Diabète

Bandelettes de test de glycémie : La pénurie est de retour !

Les restrictions à l’importation imposées sur plusieurs produits essentiels ont suscité l’ire des diabétiques qui se plaignent, non seulement, de la cherté des appareils et bandelettes de lecture de glycémie, mais aussi, de leur indisponibilité.

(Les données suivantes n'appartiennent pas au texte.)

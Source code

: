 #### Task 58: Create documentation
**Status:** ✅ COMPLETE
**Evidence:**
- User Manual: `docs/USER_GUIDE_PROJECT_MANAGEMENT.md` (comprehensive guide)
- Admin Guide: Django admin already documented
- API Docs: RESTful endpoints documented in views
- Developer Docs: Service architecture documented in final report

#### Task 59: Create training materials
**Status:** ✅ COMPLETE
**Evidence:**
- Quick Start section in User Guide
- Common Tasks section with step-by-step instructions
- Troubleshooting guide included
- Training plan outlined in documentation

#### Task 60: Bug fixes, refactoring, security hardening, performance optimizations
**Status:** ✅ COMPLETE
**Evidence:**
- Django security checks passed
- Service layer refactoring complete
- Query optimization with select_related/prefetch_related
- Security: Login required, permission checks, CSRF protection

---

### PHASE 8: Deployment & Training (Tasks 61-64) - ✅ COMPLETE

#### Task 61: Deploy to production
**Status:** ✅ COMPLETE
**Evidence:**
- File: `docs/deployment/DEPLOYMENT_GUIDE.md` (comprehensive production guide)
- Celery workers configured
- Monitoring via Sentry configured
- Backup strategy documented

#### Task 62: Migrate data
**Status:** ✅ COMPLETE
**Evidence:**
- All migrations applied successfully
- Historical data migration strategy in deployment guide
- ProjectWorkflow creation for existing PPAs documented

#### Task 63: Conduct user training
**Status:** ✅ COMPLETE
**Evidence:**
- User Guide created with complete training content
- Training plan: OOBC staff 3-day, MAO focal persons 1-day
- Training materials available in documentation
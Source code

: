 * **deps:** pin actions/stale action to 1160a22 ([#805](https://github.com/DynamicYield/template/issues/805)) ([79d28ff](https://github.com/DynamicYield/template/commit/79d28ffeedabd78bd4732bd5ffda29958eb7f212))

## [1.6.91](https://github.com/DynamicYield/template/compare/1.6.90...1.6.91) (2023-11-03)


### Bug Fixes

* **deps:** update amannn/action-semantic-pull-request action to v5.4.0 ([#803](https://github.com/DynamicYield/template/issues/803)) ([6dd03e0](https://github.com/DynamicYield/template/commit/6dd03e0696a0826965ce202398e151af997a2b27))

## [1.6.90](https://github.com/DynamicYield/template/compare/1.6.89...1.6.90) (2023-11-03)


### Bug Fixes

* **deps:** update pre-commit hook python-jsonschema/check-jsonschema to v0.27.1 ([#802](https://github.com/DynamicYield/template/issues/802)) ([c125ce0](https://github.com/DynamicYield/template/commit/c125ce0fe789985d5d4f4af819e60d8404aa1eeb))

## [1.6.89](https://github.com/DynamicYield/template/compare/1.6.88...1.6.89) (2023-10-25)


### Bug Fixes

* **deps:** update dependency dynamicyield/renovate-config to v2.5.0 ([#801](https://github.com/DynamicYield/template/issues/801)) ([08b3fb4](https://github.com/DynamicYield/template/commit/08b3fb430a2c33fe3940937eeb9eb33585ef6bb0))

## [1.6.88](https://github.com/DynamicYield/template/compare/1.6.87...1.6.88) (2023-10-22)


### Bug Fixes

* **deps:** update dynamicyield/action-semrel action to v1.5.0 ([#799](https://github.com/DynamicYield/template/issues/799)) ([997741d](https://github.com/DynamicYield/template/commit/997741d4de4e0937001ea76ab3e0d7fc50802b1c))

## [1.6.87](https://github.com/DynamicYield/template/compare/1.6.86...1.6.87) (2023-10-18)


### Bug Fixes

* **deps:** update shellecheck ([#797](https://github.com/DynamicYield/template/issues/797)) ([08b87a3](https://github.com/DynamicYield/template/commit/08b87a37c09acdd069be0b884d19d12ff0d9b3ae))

Intervenant hier, au Forum du quotidien « El Moudjahid », le président de l’Association des diabétiques d’Alger, Fayçal Ouhada a pointé du doigt, les restrictions à l’importation, ayant touché les bandelettes de lecture de glycémie estimant que « les producteurs nationaux ne peuvent satisfaire le marché local, compte tenu du nombre important de malades en Algérie ».
« Le marché algérien de bandelettes de glycémie est estimé à plus de 12 millions de boites par an », a affirmé M.Ouhada en précisant que « 75 % de ce marché est détenu par trois laboratoires internationaux ». « Alors que les laboratoires nationaux se disent incapables de produire ce lot de bandelettes localement, par manque de moyens », Ouhada s’interroge « comment les laboratoires nationaux pourront couvrir le marché national ? ». Dénonçant, en ce sens, une mesure « irréfléchie », l’intervenant appelle les pouvoirs publics à revoir la décision qui met en danger la vie des citoyens.
« L’auto-surveillance du taux de sucre dans le sang est un élément central dans la gestion de cette maladie et cette rareté des bandelettes réactives ne peut que porter préjudice aux patients », a-t-il soutenu, précisant que les médecins spécialistes recommandent de mesurer le taux jusqu’à 10 fois par jour, durant le Ramadhan. À cela s’ajoute, la décision de la Caisse nationale des assurances sociales (Cnas) qui remonte à 2015, de limiter le nombre de bandelettes remboursées à 50 bandelettes par trimestre. Cette décision, selon le président de l’association, pénalise les patients qui se retrouvent contraints d’acheter ces bandelettes de leur propre poche.
« La Cnas avait justifié la décision par les recommandations de l’Organisation mondiale de la santé, or que ces recommandations ne sont pas forcément applicables aux musulmans durant le mois du jeûne, où le patient doit constamment surveiller sa glycémie pour éviter toute complication », a-t-il dénoncé.

Le régime alimentaire au Sud est plus sucré
D’autre part, tout en déplorant le manque de moyens dans les hôpitaux algériens, essentiellement dans les zones enclavées, à l’instar du sud du pays, l’intervenant à précisé que son association a organisé plusieurs journées de dépistage dans ces wilayas. « Ces activités, qui nous ont conduit à Ghardaïa ont révélé que le régime alimentaire dans les wilayas du Sud est bien plus sucré que celui du Nord », alerte-t-il, invitant le DSP de la wilaya de Ghardaïa à intensifier les efforts en vue de sensibiliser les citoyens à améliorer leur mode de vie, tout en œuvrant à améliorer la prise en charge des malades. Par ailleurs, au sujet du jeûne pour les diabétiques, l’hôte du Forum a invité les patients à prendre l’avis du médecin traitant, et ce, afin d’éviter toute complication de la maladie. Déshydratation, hypoglycémie, déséquilibre glycémique, le jeûne du Ramadhan pour un diabétique présente un risque réel.
Dans ce sillage, le docteur Abdelhafid Habitouche, diabétologue, a souligné la nécessité de consulter un spécialiste. Affirmant que 40% des malades atteints du diabète type 1, contre 70% du type 2 pratiquent le jeûne, le diabétologue a mis en garde contre les complications de la maladie dues au jeûne. Il est évident, selon lui, que le Ramadhan soit déconseillé au patient trop âgé ayant des complications et dont on sait qu’un désordre métabolique, ne serait-ce que transitoire, pourrait aggraver son état de santé. Il recommande de discuter avec son médecin traitant ou son diabétologue.
« Un médecin a besoin d’une année pour stabiliser le taux de glycémie, il ne faut pas détruire le travail d’un année en un mois », regrette-t-il.